Discuss the importance of queries and good/bad data as they relate to database reports. Describe the impact on business of erroneous reports generated by bad data or faulty queries.
Good Data:
Good data can be referred to non erroneous, consistent and well cleaned up data. When we collect data from various sources in order to incorporate that data into any of our projects or business models, we encounter different kinds of sources that may be reliable, unreliable, complete or incomplete. So we can state that good data is complete, consistent and in which null values are handled well. It is reliable and accurate.
Bad Data:
Bad data may contain :
In today's world we scrape data from websites and other sources. We might not be able to scrape what we desired to or we may find that what we scraped ot collected is not a standard for use in our business model. This kind of data is called Bad Data.We all know that data is bought and sold in today's day and age we might find fraudulent sources that may sell us data pretending to be genuine sources, so we can say such are the sources of bad data.
Garbage In Garbage Out:
In Business Intelligence or Data Analysis, the first step is data preprocessing. The data we got can be bad data and training models or performing analyses on this bad data can lead to inconsistent results. Results which we cannot trust neither for our organisation nor for the stakeholders. This kind of data can cause millions and billions of dollars of loss. Regular surveys by Gartner on the cost of bad data remains at >$10 million per enterprise even after shelling out close to $200,000 annually on data quality tools. Hence we can get an idea what kind of effects bad data has on Businesses and how harmful it is in the long run. I personally have been a victim of bad data when I once wanted to analyse a dataset while training a machine learning model. The time taken to preprocess the data was much more than making analysis decisions for the data. So the most important thing is cleaning the data. We have tools these days made specially for cleaning and preprocessing data.

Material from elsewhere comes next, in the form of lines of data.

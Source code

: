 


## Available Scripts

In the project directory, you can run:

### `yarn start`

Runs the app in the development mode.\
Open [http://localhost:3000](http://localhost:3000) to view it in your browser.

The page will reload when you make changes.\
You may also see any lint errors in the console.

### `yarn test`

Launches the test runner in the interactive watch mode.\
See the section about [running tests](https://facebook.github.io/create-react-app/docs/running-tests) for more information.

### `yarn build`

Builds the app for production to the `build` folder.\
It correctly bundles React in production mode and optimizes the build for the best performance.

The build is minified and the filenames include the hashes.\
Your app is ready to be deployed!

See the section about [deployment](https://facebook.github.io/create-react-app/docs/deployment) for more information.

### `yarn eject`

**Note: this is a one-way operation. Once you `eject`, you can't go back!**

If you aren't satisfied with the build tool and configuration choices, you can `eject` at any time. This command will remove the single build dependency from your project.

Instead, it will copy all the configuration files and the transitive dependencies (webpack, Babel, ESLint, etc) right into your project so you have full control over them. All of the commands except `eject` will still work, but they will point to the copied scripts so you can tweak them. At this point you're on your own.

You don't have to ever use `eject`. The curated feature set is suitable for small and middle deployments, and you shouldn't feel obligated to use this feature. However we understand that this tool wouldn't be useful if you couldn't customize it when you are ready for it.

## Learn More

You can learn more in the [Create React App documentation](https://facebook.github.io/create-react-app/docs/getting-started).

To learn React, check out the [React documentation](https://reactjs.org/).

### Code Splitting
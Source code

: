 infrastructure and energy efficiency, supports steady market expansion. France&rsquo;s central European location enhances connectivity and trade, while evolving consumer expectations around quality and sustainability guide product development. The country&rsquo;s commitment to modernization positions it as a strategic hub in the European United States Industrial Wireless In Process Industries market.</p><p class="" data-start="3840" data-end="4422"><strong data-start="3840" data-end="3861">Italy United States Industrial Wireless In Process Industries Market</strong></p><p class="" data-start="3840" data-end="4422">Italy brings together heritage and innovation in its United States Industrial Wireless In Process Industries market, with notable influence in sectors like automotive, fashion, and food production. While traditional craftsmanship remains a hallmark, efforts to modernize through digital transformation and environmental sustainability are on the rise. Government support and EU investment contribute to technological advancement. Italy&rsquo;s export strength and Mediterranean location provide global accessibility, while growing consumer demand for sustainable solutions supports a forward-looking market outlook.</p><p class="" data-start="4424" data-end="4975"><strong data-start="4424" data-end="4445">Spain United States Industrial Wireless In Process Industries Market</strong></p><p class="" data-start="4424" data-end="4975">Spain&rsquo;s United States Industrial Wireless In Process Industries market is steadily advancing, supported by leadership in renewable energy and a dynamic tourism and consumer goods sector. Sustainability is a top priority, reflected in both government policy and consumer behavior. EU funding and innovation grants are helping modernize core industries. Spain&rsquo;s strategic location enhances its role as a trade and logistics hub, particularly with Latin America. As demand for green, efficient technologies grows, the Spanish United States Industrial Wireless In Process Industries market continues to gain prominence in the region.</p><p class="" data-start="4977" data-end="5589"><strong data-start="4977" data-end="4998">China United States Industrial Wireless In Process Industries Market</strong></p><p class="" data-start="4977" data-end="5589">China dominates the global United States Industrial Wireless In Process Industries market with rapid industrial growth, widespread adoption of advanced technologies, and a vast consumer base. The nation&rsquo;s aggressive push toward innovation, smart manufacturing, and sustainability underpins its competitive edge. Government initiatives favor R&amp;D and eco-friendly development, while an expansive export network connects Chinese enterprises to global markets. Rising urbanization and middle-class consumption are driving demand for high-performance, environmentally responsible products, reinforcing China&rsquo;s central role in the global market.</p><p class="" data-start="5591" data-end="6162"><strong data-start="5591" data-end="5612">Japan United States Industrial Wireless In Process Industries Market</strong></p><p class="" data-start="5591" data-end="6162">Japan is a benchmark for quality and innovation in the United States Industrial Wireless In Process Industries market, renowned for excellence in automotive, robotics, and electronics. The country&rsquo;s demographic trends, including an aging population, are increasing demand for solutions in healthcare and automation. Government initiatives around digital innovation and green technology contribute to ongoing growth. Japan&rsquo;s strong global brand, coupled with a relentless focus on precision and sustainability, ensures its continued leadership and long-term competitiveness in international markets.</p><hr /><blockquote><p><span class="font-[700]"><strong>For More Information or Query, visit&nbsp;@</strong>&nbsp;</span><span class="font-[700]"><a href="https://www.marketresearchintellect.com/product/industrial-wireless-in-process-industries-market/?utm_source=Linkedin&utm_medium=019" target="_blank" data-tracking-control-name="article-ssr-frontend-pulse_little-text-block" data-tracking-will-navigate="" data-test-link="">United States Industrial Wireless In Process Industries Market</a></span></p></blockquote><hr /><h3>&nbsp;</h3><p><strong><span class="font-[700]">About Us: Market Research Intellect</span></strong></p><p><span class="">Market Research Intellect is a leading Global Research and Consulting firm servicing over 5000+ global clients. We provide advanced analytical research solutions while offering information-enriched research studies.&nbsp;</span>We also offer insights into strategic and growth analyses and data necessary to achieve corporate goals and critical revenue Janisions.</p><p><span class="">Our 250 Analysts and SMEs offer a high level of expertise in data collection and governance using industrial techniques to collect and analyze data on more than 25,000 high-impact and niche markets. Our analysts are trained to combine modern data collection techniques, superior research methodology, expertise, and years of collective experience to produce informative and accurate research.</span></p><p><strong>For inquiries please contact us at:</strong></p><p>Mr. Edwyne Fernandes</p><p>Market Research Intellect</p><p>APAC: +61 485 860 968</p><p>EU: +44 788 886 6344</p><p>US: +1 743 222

Importance of good database:
Good data stored in the database, correct retrieval and access of the data is crucial for any organization. Suppose Google misuses it's database of users. It will not only cause the company's reputation to go down but will cause huge losses. Writing correct queries and generating trustworthy and accurate reports using the database is a vital point in any modern organisation. We can say that data is the heart of any organisation. If data is good, the organisation will go a long way.